README.md
1# Head-Tracking Library For Immersive Audio
2
3This library handles the processing of head-tracking information, necessary for
4Immersive Audio functionality. It goes from bare sensor reading into the final
5pose fed into a virtualizer.
6
7## Basic Usage
8
9The main entry point into this library is the `HeadTrackingProcessor` class.
10This class is provided with the following inputs:
11
12- Head pose, relative to some arbitrary world frame.
13- Screen pose, relative to some arbitrary world frame.
14- Display orientation, defined as the angle between the "physical" screen and
15 the "logical" screen.
16- Transform between the screen and the sound stage.
17- Desired operational mode:
18 - Static: only the sound stage pose is taken into account. This will result
19 in an experience where the sound stage moved with the listener's head.

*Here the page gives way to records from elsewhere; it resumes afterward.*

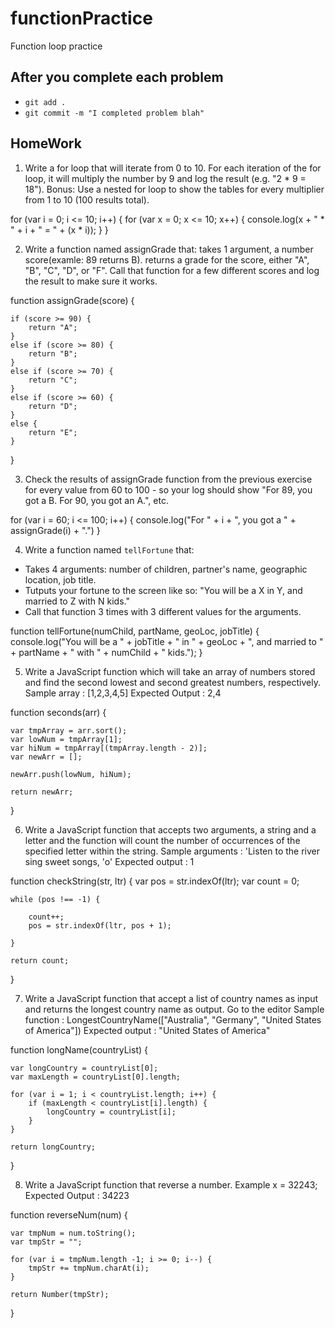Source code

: # functionPractice
Function loop practice

## After you complete each problem
- `git add .`
- `git commit -m "I completed problem blah"`



## HomeWork

1.  Write a for loop that will iterate from 0 to 10. For each iteration of the for loop, it will multiply the number by 9 and log the result (e.g. "2 * 9 = 18").
Bonus: Use a nested for loop to show the tables for every multiplier from 1 to 10 (100 results total).

for (var i = 0; i <= 10; i++) {
	for (var x = 0; x <= 10; x++) {
		console.log(x + " * " + i + " = " + (x * i));
    }
}

2.  Write a function named assignGrade that:
takes 1 argument, a number score(examle: 89 returns B).
returns a grade for the score, either "A", "B", "C", "D", or "F".
Call that function for a few different scores and log the result to make sure it works.

function assignGrade(score) {

	if (score >= 90) {
		return "A";
    }
	else if (score >= 80) {
		return "B";
    }
	else if (score >= 70) {
		return "C";
    }
	else if (score >= 60) {
		return "D";
    }
	else {
		return "E";
    }
}

3.  Check the results of assignGrade function from the previous exercise for every value from 60 to 100 - so your log should show "For 89, you got a B. For 90, you got an A.", etc.

for (var i = 60; i <= 100; i++) {
	console.log("For " + i + ", you got a " + assignGrade(i) + ".")
} 

4. Write a function named `tellFortune` that:

- Takes 4 arguments: number of children, partner's name, geographic location, job title.
- Tutputs your fortune to the screen like so: "You will be a X in Y, and married to Z with N kids."
- Call that function 3 times with 3 different values for the arguments.

function tellFortune(numChild, partName, geoLoc, jobTitle) {
	console.log("You will be a " + jobTitle + " in " + geoLoc + ", and married to " + partName + " with " + numChild + " kids.");
}

5. Write a JavaScript function which will take an array of numbers stored and find the second lowest and second greatest numbers, respectively. 
Sample array : [1,2,3,4,5]
Expected Output : 2,4

function seconds(arr) {

	var tmpArray = arr.sort();
	var lowNum = tmpArray[1];
	var hiNum = tmpArray[(tmpArray.length - 2)];
	var newArr = [];

	newArr.push(lowNum, hiNum);

	return newArr;
} 

6. Write a JavaScript function that accepts two arguments, a string and a letter and the function will count the number of occurrences of the specified letter within the string. 
Sample arguments : 'Listen to the river sing sweet songs, 'o' 
Expected output : 1 

function checkString(str, ltr) {
	var pos = str.indexOf(ltr);
	var count = 0;

	while (pos !== -1) {

  		count++;
  		pos = str.indexOf(ltr, pos + 1);

	}

	return count;
}

7.  Write a JavaScript function that accept a list of country names as input and returns the longest country name as output. Go to the editor 
Sample function : LongestCountryName(["Australia", "Germany", "United States of America"])
Expected output : "United States of America"

function longName(countryList) {

	var longCountry = countryList[0];
	var maxLength = countryList[0].length;

	for (var i = 1; i < countryList.length; i++) {
		if (maxLength < countryList[i].length) {
			longCountry = countryList[i];
        }
    }

	return longCountry;
}

8.  Write a JavaScript function that reverse a number. 
Example x = 32243;
Expected Output : 34223

function reverseNum(num) {

	var tmpNum = num.toString();
	var tmpStr = "";

	for (var i = tmpNum.length -1; i >= 0; i--) {
		tmpStr += tmpNum.charAt(i);
    }

	return Number(tmpStr);
}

20 - World-relative: both the head pose and stage pose are taken into account.
21 This will result in an experience where the sound stage is perceived to be
22 located at a fixed place in the world.
23 - Screen-relative: the head pose, screen pose and stage pose are all taken
24 into account. This will result in an experience where the sound stage is
25 perceived to be located at a fixed place relative to the screen.
26
27Once inputs are provided, the `calculate()` method will make the following
28output available:
29
30- Stage pose, relative to the head. This aggregates all the inputs mentioned
31 above and is ready to be fed into a virtualizer.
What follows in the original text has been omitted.